(Data extracted from a collection)
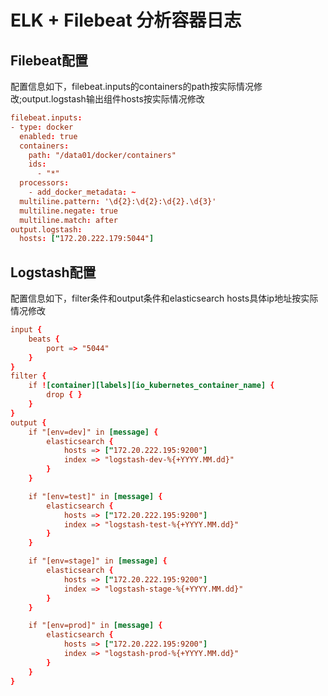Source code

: # ELK + Filebeat 分析容器日志

## Filebeat配置

配置信息如下，filebeat.inputs的containers的path按实际情况修改;output.logstash输出组件hosts按实际情况修改

```conf
filebeat.inputs:
- type: docker
  enabled: true
  containers:
    path: "/data01/docker/containers"
    ids:
      - "*"
  processors:
    - add_docker_metadata: ~
  multiline.pattern: '\d{2}:\d{2}:\d{2}.\d{3}'
  multiline.negate: true
  multiline.match: after
output.logstash:
  hosts: ["172.20.222.179:5044"]
```

## Logstash配置

配置信息如下，filter条件和output条件和elasticsearch hosts具体ip地址按实际情况修改

```conf
input {
    beats {
        port => "5044"
    }
}
filter {
    if ![container][labels][io_kubernetes_container_name] {
        drop { }
    }
}
output {
    if "[env=dev]" in [message] {
        elasticsearch {
            hosts => ["172.20.222.195:9200"]
            index => "logstash-dev-%{+YYYY.MM.dd}"
        }
    }

    if "[env=test]" in [message] {
        elasticsearch {
            hosts => ["172.20.222.195:9200"]
            index => "logstash-test-%{+YYYY.MM.dd}"
        }
    }

    if "[env=stage]" in [message] {
        elasticsearch {
            hosts => ["172.20.222.195:9200"]
            index => "logstash-stage-%{+YYYY.MM.dd}"
        }
    }

    if "[env=prod]" in [message] {
        elasticsearch {
            hosts => ["172.20.222.195:9200"]
            index => "logstash-prod-%{+YYYY.MM.dd}"
        }
    }
}
```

> _What is needed_:
In the records, which lines use the word "true"? Report them.

> _Answer area_:
  enabled: true
  multiline.negate: true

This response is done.